The presentation was broken down into two major sections. Key results, interpretations, and limitations. 2. Uncertainties and key technological pathways.

Simon asked the audience to keep three major themes in mind throughout 

  1. The “net-zero objective changes everything
  2. The usefulness and limits of using modeling as a policy making tool
  3. Small changes (including political ones) can play a significant role in opening/closing pathways

The model used is a Times family model adapted for North America, and Canada in particular. It tries to be as technologically and cost explicit as possible, taking into account thousands of technologies and their various costs. It has the system evolve to match certain constraints and obstructions and come to the lowest-cost solution. However, this report goes further than GHG emissions from the energy system, but also fugitive emissions, agricultural processes, etc. a change from the 2018 report.

The model employed 2 reference scenarios based on the Canadian Energy Regulators own numbers, then created 3 additional scenarios identifying 3 different net-zero pathways. The net-zero are given targets (emissions, year, etc.) and are told to reach these targets at the lowest possible cost.

Some early observations include that net zero requires a rapid and immediate shift away from the current path, the longer we wait the harder and more expensive it becomes. There is little risk in accelerating the transition, whether it’s done now or later economic risk remains similar, but cost rises over time. It is also clear that net zero will require emission removal, not just emissions reductions. Activities like agriculture are both necessary and emit GHGs meaning total emissions can never reach zero. To achieve a net zero these emissions must be artificially removed from the atmosphere. However, what is most important in these observations is that net zero paths do exist and are possible, but only if these actions are taken. Current measures just are not enough. 

All net-zero pathways demand a drastic reduction in oil and gas in some way. There are two basic paths for this to occur. If Canada wants to maintain production for export and still get to net-zero it must ensure that other sectors of the country are using less oil and gas. If the country wants to keep using oil and gas it has to stop exporting to hit net-zero. The choice is whether to use domestically or export internationally, Canada cannot do both and reach net-zero.

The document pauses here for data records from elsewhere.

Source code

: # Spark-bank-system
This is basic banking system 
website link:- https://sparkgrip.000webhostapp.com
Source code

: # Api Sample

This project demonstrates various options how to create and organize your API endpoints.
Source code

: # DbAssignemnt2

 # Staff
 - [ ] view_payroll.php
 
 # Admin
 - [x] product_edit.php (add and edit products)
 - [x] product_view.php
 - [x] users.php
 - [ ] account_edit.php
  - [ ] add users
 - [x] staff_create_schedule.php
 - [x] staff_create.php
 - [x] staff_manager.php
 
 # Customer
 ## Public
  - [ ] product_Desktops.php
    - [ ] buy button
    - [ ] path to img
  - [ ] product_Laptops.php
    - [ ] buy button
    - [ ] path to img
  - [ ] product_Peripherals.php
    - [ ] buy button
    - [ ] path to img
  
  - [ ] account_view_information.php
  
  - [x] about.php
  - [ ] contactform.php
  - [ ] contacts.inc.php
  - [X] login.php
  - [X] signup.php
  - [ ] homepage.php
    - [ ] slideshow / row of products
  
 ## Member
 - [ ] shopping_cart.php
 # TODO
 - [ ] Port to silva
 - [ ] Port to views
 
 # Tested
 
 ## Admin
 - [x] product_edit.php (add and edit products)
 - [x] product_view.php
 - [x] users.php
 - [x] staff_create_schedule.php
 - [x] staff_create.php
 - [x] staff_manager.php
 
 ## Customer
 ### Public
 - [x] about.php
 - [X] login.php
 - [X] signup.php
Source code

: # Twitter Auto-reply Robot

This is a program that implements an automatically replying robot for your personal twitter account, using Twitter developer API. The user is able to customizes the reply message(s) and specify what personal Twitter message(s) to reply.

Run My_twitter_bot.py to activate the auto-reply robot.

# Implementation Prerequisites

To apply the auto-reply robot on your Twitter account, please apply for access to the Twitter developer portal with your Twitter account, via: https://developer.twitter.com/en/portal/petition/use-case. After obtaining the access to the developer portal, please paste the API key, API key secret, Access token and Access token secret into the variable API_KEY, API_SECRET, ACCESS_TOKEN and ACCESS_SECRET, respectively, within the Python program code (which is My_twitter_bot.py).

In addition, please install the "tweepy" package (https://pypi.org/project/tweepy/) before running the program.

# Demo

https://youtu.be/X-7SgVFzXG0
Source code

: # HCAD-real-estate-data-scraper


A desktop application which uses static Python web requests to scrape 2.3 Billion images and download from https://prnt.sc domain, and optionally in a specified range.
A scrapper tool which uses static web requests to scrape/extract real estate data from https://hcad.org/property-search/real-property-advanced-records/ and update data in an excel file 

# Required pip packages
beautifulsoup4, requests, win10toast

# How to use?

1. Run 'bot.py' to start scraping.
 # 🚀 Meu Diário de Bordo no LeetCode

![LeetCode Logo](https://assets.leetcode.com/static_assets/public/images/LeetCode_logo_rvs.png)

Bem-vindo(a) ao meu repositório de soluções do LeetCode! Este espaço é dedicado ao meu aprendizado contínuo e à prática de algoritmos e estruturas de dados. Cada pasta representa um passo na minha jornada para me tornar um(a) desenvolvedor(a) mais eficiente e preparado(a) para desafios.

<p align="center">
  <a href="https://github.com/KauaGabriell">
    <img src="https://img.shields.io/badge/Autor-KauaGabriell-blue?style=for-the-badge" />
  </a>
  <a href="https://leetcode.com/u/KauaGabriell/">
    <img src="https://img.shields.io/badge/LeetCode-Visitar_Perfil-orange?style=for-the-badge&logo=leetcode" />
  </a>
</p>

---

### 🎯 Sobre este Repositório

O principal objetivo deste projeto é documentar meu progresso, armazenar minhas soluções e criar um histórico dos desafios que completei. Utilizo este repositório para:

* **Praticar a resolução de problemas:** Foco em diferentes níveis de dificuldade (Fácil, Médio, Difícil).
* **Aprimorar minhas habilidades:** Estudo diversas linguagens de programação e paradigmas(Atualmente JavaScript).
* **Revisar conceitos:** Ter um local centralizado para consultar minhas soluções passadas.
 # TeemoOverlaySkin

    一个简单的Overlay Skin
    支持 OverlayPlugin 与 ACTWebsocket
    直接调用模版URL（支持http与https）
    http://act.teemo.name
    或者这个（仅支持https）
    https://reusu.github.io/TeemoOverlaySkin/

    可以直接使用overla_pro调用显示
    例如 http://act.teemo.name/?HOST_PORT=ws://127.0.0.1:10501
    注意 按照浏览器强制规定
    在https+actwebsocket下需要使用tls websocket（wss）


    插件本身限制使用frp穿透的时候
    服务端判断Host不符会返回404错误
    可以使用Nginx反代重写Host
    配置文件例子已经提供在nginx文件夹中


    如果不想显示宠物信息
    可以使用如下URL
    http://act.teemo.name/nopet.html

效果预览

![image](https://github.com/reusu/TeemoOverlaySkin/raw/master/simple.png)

Meeting energy needs without oil, gas, and coal requires a massive growth in variable electricity sources like wind and solar. This is even more true given that electricity demand increases significantly on the net-zero path, with electrification being an obvious solution for decarbonizing buildings and transportation. Hydroelectric may be a good option but there is no certainty because data does not exist on potential for large scale hydroelectric projects.